[Stored dataset items]

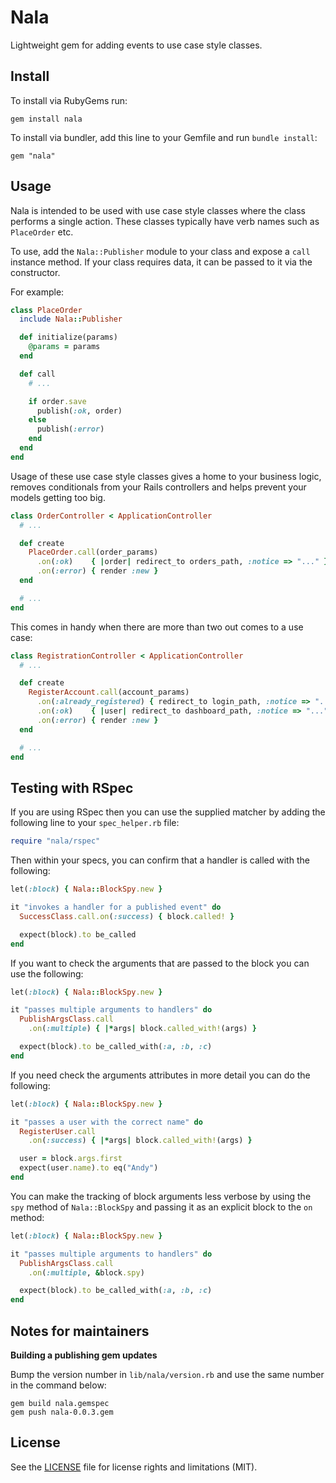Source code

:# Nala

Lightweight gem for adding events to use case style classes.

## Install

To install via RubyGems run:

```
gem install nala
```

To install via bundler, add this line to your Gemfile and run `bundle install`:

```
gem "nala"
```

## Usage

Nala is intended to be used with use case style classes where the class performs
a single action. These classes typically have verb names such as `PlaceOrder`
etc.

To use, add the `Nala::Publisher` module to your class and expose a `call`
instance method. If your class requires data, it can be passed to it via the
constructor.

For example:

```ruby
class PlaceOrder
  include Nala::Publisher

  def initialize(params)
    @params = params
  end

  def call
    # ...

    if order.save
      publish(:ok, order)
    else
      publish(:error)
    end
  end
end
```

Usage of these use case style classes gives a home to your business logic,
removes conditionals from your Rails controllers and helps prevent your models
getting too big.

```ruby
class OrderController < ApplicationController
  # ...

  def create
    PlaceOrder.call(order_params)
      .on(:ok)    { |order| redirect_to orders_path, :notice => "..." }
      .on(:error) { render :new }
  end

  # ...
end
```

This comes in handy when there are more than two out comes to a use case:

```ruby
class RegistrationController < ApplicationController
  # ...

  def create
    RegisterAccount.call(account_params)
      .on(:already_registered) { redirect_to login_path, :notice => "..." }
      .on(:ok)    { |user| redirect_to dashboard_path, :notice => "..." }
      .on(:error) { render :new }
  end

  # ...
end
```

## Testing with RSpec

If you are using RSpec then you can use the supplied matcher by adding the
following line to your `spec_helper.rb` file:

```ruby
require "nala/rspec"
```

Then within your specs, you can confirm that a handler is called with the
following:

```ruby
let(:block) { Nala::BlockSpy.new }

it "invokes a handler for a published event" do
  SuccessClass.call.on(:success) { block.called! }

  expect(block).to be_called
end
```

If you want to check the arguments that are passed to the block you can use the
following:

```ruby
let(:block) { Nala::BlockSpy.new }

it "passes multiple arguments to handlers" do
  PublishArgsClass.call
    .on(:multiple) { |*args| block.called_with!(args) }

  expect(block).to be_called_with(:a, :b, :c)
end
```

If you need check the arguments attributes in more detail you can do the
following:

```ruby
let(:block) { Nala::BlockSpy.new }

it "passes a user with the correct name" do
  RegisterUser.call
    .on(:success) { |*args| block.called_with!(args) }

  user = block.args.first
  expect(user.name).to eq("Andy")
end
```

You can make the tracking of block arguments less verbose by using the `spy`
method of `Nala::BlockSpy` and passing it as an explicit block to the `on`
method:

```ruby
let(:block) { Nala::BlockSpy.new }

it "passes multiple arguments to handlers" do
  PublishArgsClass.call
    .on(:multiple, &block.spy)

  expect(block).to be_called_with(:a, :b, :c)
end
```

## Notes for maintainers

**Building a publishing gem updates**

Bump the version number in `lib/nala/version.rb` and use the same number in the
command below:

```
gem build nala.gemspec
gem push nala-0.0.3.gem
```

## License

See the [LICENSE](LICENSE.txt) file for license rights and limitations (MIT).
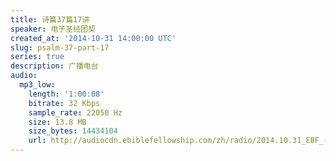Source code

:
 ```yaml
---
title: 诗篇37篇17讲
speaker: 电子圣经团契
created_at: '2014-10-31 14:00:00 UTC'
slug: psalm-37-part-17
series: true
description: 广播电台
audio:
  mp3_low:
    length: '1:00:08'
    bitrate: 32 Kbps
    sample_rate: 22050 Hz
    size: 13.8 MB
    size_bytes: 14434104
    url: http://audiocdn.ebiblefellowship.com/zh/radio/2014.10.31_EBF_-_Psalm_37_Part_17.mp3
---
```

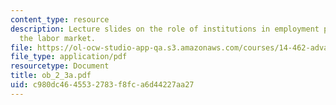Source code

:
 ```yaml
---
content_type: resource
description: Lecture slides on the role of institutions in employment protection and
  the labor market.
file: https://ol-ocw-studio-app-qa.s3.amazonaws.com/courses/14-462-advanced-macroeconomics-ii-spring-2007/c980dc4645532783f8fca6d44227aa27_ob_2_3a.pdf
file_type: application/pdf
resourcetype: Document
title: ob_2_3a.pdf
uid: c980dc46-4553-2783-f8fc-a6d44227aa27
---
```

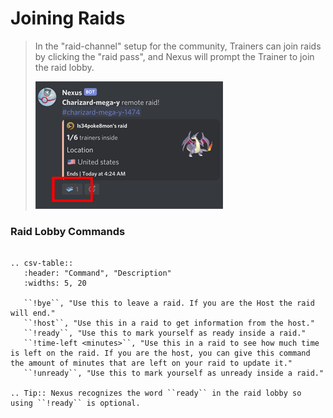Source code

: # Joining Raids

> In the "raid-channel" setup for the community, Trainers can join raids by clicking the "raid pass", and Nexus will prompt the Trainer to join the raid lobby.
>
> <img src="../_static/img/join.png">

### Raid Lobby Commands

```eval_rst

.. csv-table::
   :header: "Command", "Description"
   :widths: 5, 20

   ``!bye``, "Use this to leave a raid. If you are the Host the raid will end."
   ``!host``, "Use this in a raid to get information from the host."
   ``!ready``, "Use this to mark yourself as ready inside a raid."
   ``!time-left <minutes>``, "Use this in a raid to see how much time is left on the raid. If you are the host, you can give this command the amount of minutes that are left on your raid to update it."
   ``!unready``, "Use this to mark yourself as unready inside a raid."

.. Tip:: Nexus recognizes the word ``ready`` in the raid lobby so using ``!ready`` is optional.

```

• _Work order_: Look through the entries above and report each line where the string "that" occurs.

• _Finished task_:
Then within your specs, you can confirm that a handler is called with the
If you want to check the arguments that are passed to the block you can use the
   ``!time-left <minutes>``, "Use this in a raid to see how much time is left on the raid. If you are the host, you can give this command the amount of minutes that are left on your raid to update it."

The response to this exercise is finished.